START Records to use
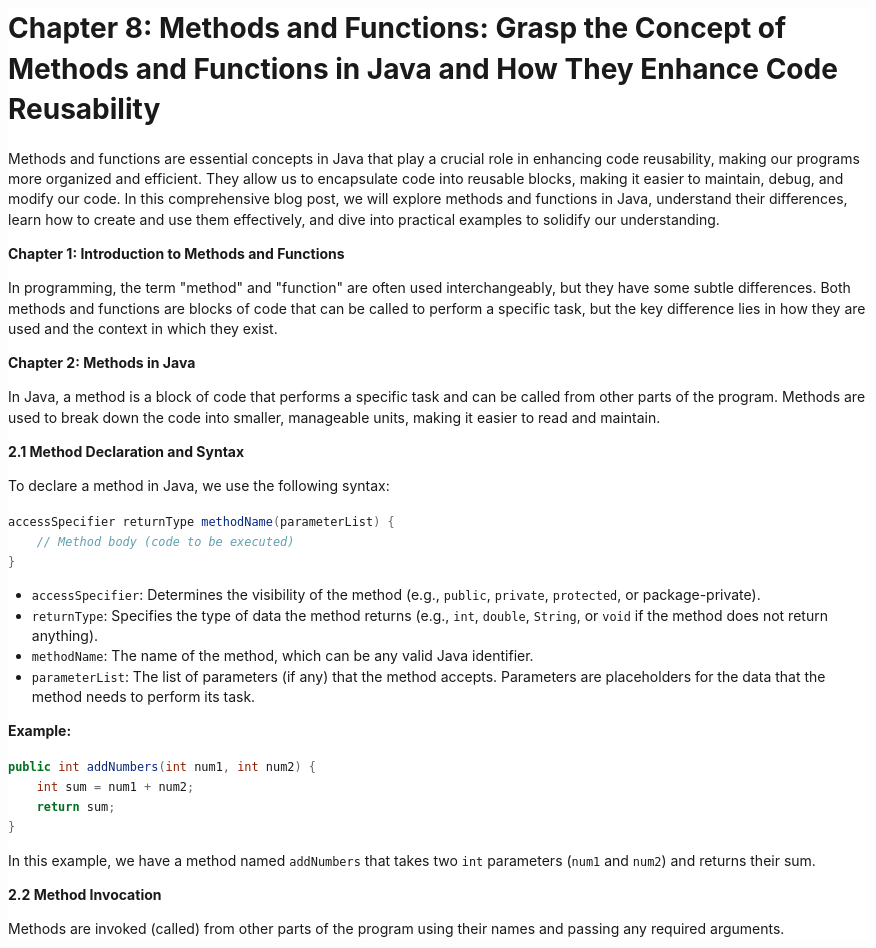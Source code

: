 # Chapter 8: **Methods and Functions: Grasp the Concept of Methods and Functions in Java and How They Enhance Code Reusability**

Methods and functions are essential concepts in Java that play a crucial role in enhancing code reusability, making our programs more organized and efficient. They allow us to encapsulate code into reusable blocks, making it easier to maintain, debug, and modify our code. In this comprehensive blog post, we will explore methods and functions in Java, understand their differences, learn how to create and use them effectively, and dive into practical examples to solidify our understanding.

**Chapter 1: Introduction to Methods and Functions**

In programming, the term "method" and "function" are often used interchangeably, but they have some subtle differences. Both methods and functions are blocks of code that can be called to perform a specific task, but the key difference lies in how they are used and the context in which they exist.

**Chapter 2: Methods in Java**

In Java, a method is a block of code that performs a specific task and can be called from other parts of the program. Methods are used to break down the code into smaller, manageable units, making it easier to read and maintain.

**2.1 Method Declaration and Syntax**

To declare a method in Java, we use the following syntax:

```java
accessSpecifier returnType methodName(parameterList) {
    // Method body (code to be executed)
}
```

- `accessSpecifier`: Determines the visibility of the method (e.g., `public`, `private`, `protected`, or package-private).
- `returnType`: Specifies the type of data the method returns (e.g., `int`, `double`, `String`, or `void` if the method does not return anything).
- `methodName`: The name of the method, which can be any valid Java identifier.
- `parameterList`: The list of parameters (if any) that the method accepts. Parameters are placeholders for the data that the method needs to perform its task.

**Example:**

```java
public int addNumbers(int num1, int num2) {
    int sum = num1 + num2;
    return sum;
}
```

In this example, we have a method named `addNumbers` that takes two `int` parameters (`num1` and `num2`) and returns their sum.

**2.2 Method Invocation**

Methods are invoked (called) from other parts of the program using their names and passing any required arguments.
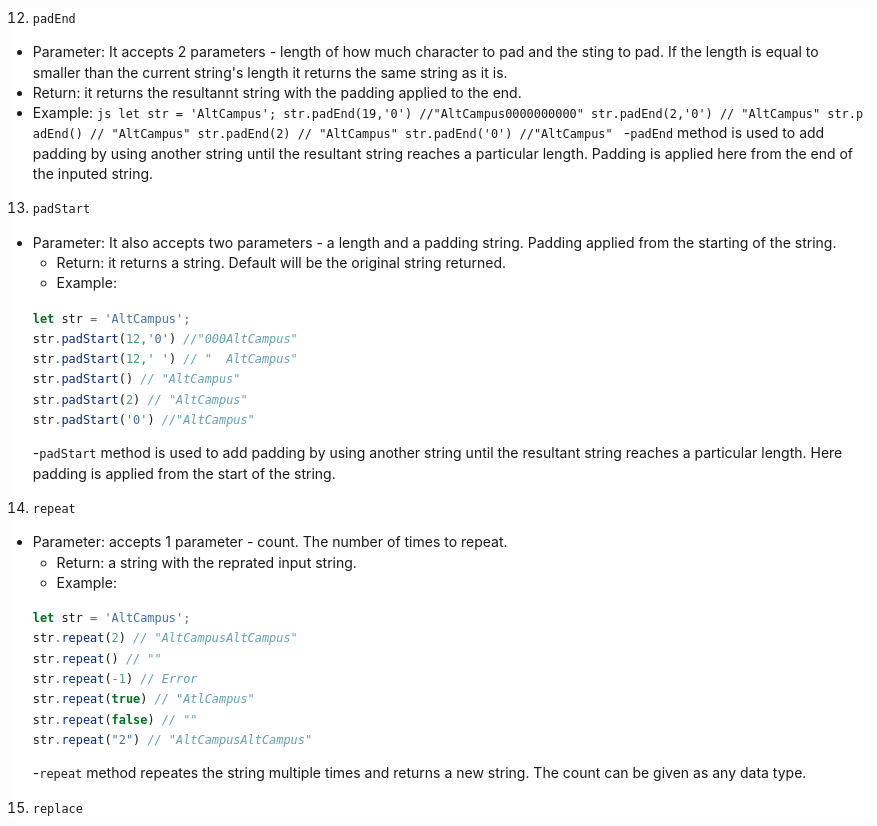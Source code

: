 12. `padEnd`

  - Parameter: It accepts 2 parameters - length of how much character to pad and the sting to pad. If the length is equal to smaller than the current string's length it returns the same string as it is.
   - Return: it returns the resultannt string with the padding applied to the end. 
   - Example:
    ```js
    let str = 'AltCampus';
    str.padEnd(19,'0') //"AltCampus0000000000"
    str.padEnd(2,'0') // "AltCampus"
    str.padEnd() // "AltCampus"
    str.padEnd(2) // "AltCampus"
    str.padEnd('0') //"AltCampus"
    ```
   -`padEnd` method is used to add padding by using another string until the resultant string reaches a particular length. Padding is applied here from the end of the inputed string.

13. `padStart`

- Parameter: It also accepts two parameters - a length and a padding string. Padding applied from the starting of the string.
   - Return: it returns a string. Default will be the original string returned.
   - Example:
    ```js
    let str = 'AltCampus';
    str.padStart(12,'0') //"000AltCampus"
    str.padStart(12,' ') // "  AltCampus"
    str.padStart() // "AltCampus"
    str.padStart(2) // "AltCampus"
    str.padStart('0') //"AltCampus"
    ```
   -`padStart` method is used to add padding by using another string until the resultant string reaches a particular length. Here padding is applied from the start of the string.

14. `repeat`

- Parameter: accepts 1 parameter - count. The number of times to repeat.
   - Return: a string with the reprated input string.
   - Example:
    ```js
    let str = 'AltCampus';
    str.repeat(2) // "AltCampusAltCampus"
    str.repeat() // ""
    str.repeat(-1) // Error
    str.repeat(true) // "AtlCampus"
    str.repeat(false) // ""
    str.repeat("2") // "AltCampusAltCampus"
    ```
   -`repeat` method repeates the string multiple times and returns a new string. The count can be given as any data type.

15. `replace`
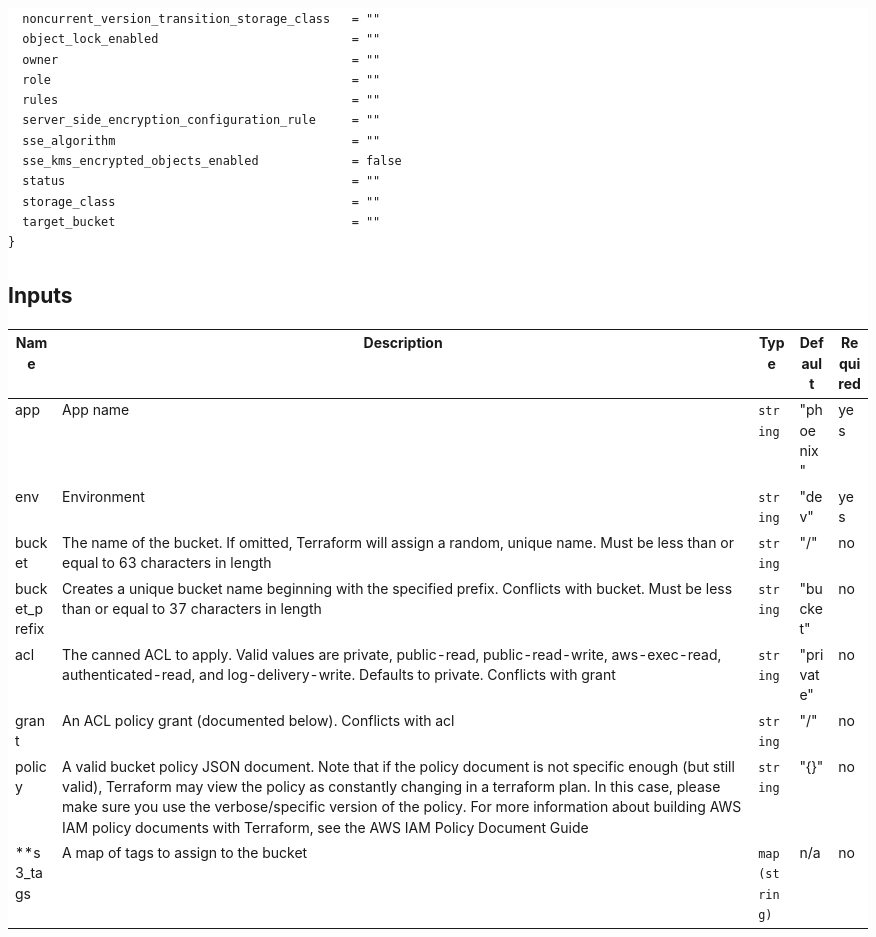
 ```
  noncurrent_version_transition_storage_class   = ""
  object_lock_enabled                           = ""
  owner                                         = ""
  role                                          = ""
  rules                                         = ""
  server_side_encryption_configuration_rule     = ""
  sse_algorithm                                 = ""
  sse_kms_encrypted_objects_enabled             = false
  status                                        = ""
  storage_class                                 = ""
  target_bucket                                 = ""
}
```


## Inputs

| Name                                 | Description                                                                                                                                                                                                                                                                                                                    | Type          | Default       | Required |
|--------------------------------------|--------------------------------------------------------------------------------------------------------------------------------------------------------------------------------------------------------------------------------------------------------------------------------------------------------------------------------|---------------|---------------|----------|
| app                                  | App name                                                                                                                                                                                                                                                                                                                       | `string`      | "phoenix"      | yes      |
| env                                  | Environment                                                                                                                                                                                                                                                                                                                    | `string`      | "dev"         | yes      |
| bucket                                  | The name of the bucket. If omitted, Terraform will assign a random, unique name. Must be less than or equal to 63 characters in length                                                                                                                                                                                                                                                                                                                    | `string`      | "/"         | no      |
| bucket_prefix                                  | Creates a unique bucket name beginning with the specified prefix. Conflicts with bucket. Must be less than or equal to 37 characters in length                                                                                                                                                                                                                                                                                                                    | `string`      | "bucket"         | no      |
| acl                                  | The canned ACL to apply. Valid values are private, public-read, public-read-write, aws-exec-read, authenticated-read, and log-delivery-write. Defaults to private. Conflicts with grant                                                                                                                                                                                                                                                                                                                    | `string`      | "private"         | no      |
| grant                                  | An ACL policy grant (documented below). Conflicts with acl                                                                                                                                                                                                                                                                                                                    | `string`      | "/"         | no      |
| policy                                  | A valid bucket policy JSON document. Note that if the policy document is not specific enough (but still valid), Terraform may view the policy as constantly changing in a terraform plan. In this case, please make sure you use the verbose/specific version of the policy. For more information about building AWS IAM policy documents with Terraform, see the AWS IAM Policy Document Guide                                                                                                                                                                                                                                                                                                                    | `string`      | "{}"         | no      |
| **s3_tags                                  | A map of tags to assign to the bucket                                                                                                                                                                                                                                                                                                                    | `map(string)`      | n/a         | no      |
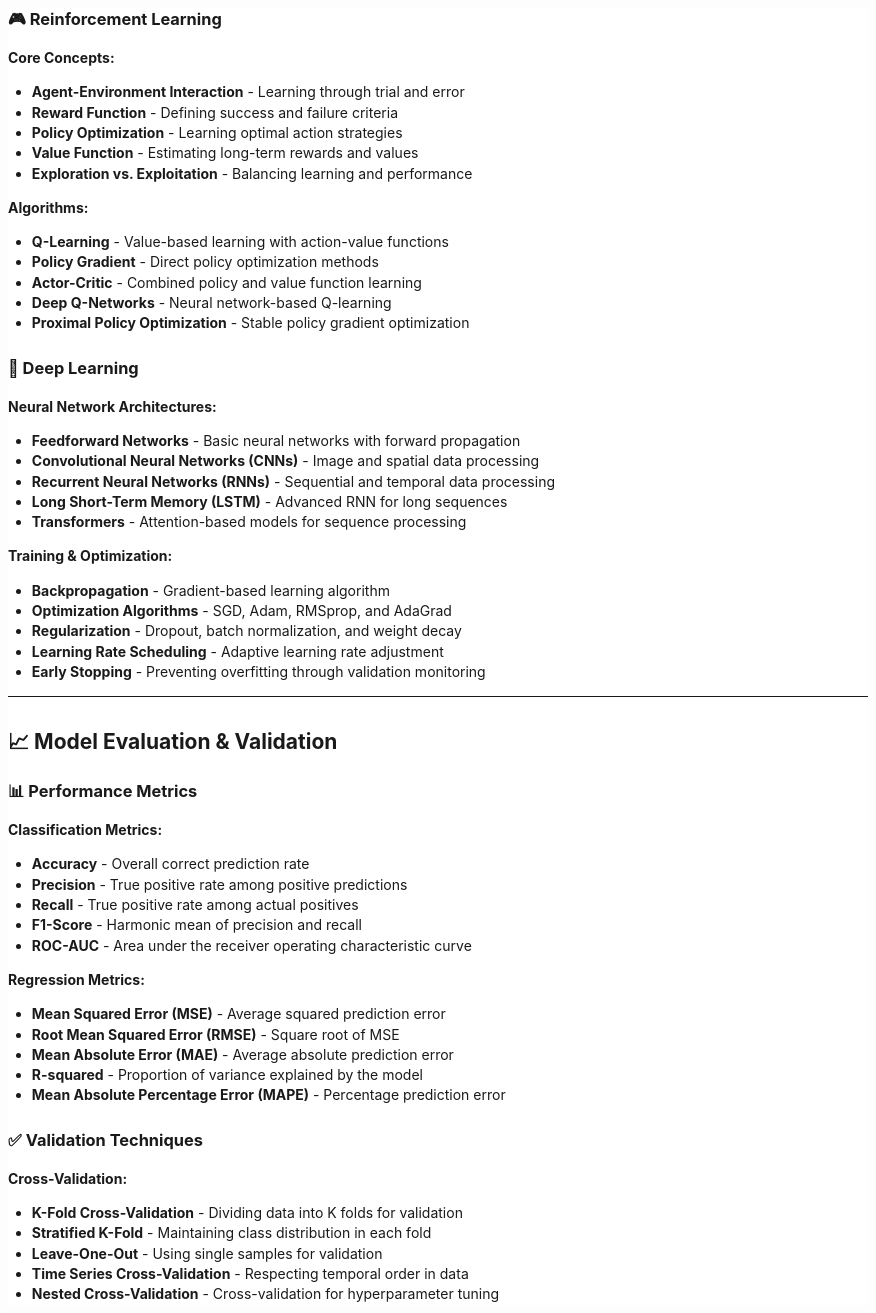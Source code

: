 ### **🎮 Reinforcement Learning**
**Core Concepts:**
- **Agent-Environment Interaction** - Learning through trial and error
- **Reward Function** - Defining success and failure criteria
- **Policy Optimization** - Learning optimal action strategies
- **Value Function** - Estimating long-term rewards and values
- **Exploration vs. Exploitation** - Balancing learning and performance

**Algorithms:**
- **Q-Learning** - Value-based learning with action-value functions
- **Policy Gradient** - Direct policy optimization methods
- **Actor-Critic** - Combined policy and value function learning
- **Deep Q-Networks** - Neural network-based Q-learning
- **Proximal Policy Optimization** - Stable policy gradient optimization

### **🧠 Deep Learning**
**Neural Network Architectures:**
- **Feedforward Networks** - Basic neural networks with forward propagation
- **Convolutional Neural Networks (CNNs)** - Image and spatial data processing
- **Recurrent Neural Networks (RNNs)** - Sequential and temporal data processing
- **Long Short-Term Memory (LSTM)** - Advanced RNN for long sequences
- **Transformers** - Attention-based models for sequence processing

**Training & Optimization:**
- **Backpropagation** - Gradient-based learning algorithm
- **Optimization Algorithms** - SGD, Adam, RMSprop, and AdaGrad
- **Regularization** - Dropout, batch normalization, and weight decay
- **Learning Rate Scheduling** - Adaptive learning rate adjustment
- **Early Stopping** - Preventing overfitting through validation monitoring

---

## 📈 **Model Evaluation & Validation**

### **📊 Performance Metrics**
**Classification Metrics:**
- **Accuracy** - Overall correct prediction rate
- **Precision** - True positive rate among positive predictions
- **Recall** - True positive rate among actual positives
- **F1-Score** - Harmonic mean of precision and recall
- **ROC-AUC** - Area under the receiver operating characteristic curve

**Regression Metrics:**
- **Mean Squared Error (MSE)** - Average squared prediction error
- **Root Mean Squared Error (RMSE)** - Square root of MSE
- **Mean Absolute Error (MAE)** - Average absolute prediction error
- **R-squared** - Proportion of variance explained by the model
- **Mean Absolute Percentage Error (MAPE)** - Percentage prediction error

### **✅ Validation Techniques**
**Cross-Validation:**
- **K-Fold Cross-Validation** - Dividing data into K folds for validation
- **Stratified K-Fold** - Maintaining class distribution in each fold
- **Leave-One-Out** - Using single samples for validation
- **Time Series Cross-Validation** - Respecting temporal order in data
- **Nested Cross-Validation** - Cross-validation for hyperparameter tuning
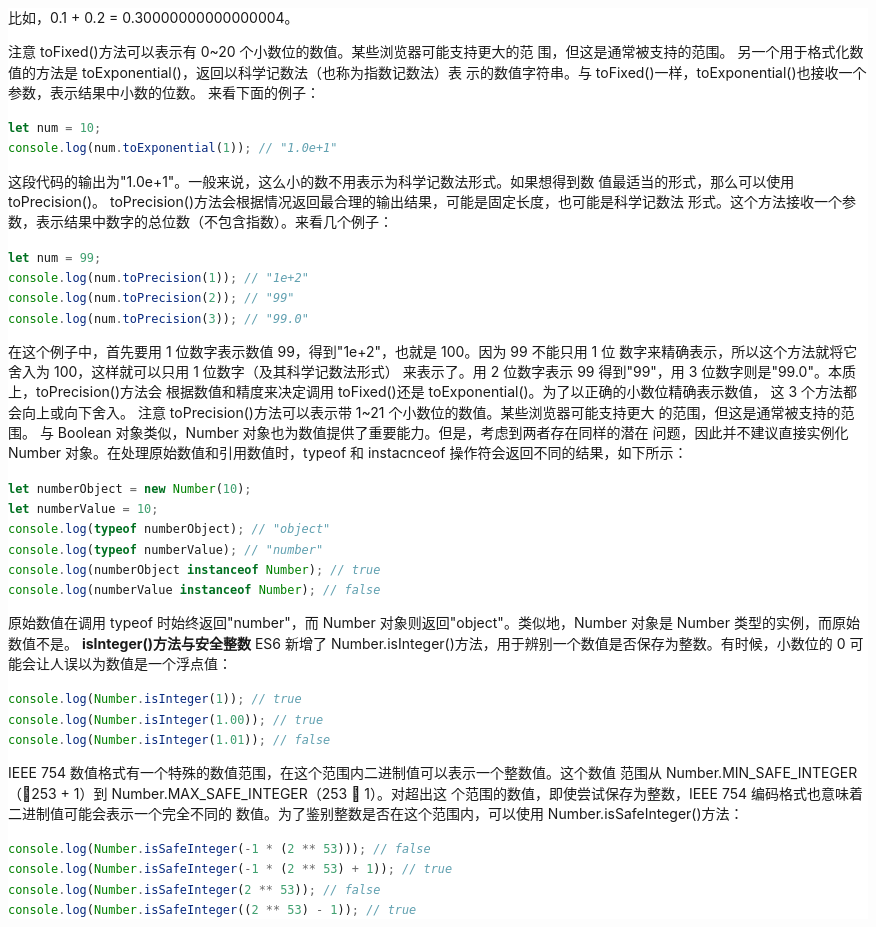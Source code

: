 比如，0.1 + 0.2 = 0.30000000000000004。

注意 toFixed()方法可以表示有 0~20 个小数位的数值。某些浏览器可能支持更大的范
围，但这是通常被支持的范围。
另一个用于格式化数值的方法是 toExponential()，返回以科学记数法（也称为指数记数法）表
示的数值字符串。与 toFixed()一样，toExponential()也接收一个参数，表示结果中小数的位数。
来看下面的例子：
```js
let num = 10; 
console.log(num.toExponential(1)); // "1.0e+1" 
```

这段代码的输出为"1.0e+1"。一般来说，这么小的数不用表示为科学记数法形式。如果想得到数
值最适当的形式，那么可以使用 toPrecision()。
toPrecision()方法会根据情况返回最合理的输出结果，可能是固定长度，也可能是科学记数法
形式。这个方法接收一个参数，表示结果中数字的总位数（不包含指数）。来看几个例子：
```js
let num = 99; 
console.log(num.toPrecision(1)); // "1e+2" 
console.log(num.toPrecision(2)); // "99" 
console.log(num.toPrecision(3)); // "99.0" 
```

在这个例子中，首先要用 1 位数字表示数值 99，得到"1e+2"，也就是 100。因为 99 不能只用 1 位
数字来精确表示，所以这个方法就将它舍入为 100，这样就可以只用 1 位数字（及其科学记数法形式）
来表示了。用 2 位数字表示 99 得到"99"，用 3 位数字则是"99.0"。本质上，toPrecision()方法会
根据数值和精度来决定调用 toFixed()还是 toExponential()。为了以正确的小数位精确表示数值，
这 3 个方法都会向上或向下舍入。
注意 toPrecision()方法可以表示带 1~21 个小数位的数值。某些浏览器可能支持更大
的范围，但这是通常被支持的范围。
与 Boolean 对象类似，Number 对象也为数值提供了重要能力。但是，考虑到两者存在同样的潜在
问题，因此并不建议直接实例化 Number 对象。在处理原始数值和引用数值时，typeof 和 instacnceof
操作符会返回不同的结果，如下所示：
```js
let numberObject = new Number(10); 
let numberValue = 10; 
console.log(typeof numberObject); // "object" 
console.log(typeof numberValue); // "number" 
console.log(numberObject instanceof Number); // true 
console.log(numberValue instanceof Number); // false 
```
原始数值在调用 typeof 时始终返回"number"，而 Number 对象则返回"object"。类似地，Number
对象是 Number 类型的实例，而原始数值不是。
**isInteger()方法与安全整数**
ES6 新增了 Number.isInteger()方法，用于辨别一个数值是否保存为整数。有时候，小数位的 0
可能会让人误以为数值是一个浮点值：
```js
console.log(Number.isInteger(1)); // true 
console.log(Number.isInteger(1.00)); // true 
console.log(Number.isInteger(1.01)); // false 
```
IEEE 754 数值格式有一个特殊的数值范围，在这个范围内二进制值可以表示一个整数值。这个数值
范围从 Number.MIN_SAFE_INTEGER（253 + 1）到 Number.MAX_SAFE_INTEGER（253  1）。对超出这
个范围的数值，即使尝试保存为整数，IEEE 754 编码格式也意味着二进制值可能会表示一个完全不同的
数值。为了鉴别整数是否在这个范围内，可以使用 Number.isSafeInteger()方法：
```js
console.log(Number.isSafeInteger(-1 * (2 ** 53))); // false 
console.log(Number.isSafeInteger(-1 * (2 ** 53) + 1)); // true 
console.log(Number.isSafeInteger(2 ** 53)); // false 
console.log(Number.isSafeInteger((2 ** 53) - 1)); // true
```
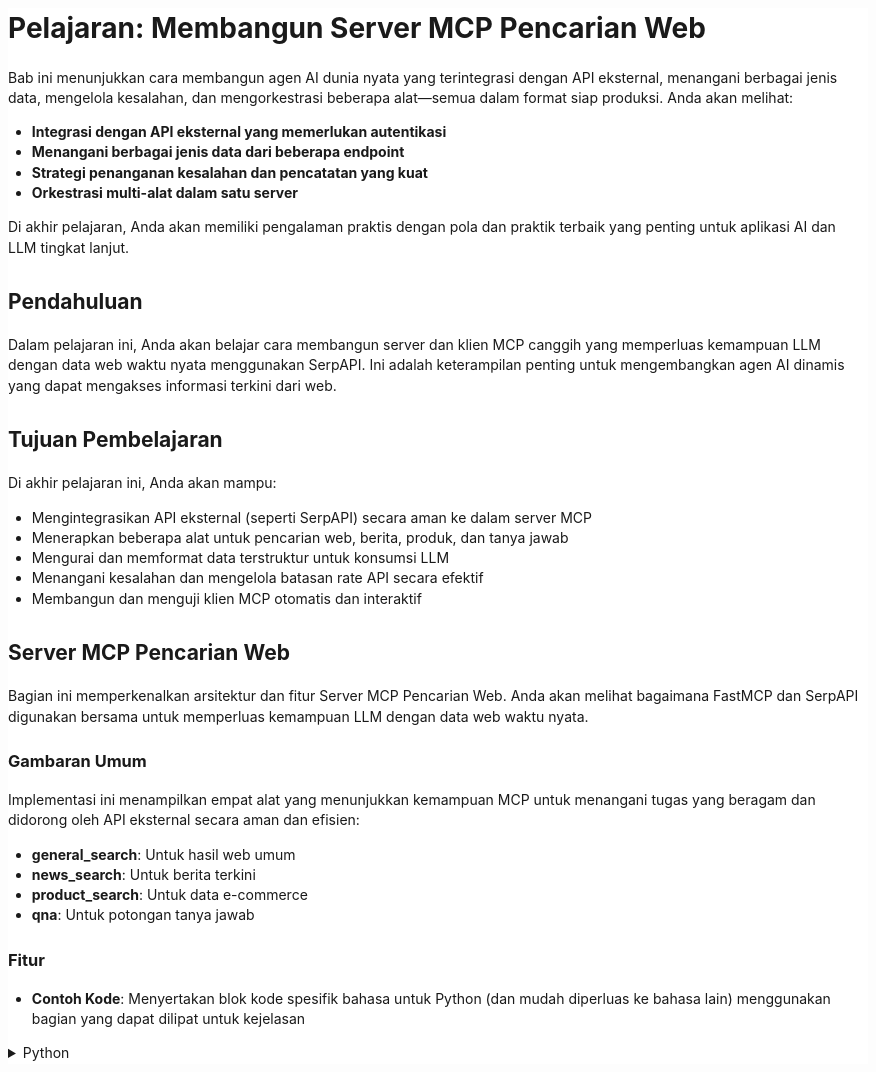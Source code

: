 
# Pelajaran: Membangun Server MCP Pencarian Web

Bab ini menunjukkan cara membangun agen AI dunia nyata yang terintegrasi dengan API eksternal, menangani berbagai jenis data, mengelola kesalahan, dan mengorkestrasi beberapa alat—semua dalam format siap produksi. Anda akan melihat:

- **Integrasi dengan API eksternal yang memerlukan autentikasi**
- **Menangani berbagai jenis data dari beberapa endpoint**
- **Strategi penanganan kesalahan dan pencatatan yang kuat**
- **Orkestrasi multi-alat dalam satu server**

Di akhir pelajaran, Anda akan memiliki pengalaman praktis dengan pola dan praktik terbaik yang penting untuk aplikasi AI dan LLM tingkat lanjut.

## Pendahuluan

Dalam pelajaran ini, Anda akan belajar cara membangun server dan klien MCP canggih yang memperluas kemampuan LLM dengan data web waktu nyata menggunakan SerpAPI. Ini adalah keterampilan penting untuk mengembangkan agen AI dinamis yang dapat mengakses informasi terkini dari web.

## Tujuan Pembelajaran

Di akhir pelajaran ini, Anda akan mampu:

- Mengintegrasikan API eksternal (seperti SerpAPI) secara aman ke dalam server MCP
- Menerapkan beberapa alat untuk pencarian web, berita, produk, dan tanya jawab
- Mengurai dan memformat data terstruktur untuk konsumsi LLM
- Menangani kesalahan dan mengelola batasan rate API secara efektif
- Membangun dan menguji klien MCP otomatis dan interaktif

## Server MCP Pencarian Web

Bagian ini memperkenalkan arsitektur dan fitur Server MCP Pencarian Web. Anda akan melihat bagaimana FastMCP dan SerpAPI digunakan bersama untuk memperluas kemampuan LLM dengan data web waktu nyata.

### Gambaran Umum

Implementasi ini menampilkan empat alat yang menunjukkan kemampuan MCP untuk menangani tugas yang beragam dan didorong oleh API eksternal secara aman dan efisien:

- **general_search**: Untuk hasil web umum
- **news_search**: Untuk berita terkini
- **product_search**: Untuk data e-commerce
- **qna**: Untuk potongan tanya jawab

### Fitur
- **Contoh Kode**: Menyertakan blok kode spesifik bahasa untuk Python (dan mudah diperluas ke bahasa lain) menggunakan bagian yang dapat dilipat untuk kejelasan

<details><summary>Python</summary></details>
END Records to use
### What this task involves
Leaving out the pictures, restate each line of the listing above verbatim, from the opening line to the line bearing "Enhance Code Reusability**", inclusive, and no more.

### Result
Source code

: # Chapter 8: **Methods and Functions: Grasp the Concept of Methods and Functions in Java and How They Enhance Code Reusability**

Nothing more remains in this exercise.